Exercise prompt: Transcribe only what runs from the line including "- Conflict resolution" through the last line of the entries, exactly as it appears.

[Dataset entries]
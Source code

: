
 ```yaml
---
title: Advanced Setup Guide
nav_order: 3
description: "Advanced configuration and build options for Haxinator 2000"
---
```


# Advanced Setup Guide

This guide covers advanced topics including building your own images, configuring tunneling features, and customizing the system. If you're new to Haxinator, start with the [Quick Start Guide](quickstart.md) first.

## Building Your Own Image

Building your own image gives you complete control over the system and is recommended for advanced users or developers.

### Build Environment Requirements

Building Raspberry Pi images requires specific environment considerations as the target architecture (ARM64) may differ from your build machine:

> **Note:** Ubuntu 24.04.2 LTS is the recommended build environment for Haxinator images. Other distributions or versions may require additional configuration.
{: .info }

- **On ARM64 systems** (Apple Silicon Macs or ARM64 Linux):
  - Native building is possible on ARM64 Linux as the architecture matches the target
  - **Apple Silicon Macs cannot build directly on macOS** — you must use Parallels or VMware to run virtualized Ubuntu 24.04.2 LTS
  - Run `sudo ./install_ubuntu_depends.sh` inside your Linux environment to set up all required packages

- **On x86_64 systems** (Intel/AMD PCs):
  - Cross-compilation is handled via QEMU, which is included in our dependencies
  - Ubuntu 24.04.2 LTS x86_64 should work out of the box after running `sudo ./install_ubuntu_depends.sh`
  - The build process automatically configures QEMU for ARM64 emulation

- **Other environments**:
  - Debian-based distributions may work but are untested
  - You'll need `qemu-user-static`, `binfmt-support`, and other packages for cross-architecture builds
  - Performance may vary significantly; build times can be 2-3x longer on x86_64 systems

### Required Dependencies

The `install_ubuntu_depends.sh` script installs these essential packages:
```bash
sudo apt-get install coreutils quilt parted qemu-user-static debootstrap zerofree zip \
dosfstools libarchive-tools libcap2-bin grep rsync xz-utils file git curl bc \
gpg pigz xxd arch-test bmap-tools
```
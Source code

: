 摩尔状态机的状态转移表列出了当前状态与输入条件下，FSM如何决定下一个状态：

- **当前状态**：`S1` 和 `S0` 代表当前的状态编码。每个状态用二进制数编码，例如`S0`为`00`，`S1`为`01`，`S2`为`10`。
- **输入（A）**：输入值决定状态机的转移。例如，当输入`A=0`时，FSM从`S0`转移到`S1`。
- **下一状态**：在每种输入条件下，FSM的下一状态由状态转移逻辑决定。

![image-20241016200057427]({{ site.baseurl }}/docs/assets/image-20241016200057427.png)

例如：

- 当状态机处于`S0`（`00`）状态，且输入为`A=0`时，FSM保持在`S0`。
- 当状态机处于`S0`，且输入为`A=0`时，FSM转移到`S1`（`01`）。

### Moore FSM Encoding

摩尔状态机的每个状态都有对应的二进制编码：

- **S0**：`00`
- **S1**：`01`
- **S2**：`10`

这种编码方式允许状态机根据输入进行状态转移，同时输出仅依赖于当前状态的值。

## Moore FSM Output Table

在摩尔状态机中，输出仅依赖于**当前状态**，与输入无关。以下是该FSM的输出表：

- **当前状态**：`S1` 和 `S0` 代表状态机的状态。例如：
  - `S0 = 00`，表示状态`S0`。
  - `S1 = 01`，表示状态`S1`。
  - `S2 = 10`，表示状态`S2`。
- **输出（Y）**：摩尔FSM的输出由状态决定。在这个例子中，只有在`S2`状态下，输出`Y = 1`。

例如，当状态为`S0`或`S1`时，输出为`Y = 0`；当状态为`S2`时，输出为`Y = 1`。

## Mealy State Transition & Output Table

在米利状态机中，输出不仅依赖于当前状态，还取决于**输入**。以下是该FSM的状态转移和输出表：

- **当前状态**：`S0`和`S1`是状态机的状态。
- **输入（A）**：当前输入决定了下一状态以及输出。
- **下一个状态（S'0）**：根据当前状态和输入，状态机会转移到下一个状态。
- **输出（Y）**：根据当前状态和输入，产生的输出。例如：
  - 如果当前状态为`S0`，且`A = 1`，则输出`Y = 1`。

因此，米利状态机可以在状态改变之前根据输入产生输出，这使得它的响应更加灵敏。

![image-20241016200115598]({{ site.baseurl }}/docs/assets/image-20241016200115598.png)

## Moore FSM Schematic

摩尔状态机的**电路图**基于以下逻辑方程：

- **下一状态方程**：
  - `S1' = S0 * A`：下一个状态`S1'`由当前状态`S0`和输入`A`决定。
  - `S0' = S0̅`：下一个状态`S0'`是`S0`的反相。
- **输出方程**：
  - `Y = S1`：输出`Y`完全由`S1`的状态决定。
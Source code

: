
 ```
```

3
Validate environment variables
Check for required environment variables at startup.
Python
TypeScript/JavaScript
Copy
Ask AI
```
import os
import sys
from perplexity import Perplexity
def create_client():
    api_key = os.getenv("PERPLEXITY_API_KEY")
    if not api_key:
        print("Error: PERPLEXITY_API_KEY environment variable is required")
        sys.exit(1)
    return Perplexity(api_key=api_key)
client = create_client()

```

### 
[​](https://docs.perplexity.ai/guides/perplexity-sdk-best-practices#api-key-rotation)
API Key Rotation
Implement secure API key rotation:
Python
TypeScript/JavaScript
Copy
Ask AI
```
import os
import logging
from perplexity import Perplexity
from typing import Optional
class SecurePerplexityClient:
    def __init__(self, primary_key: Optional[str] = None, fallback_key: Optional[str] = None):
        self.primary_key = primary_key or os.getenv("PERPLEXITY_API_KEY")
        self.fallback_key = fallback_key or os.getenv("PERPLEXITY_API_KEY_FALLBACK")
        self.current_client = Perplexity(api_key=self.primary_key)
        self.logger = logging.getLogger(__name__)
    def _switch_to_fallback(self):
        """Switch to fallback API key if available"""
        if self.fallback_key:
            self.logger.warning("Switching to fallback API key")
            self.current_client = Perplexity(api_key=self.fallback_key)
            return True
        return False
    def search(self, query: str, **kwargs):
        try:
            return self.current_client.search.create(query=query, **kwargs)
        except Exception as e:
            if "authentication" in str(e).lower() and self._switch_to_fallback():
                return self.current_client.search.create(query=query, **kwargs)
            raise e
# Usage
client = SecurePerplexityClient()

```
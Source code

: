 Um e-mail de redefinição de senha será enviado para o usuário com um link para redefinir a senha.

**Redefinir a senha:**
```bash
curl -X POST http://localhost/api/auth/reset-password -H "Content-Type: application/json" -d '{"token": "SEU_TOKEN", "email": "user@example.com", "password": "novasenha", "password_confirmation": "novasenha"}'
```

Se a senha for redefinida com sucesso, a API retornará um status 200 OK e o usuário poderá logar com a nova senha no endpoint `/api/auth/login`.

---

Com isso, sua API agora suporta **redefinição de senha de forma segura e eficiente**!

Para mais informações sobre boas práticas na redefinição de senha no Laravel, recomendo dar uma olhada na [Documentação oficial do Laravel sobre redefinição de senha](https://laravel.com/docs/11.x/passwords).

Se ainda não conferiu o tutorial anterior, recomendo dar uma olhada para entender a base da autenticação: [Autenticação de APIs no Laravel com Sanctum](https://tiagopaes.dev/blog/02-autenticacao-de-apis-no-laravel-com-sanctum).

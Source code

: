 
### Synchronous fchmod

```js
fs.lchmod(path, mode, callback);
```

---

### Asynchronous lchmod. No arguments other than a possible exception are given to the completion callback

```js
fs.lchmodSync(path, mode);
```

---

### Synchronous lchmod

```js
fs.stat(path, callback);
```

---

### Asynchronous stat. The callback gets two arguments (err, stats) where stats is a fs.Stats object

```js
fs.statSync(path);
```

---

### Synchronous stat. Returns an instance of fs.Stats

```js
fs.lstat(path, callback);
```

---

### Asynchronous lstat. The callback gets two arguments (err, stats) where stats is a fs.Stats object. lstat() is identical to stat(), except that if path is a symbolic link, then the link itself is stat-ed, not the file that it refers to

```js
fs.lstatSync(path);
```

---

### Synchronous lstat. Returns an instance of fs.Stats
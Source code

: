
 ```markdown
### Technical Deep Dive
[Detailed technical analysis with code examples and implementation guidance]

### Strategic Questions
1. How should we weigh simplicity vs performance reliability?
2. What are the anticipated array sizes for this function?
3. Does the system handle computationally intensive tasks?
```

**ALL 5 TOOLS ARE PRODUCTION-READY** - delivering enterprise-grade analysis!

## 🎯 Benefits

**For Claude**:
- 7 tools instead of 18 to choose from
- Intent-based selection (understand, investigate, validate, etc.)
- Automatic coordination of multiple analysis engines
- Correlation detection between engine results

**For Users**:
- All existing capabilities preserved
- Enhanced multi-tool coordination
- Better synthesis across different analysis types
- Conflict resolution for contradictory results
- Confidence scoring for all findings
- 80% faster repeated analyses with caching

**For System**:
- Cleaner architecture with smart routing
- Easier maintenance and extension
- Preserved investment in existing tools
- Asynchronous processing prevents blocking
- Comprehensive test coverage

Task answer:
- Conflict resolution for contradictory results
- Confidence scoring for all findings
- 80% faster repeated analyses with caching

**For System**:
- Cleaner architecture with smart routing
- Easier maintenance and extension
- Preserved investment in existing tools
- Asynchronous processing prevents blocking
- Comprehensive test coverage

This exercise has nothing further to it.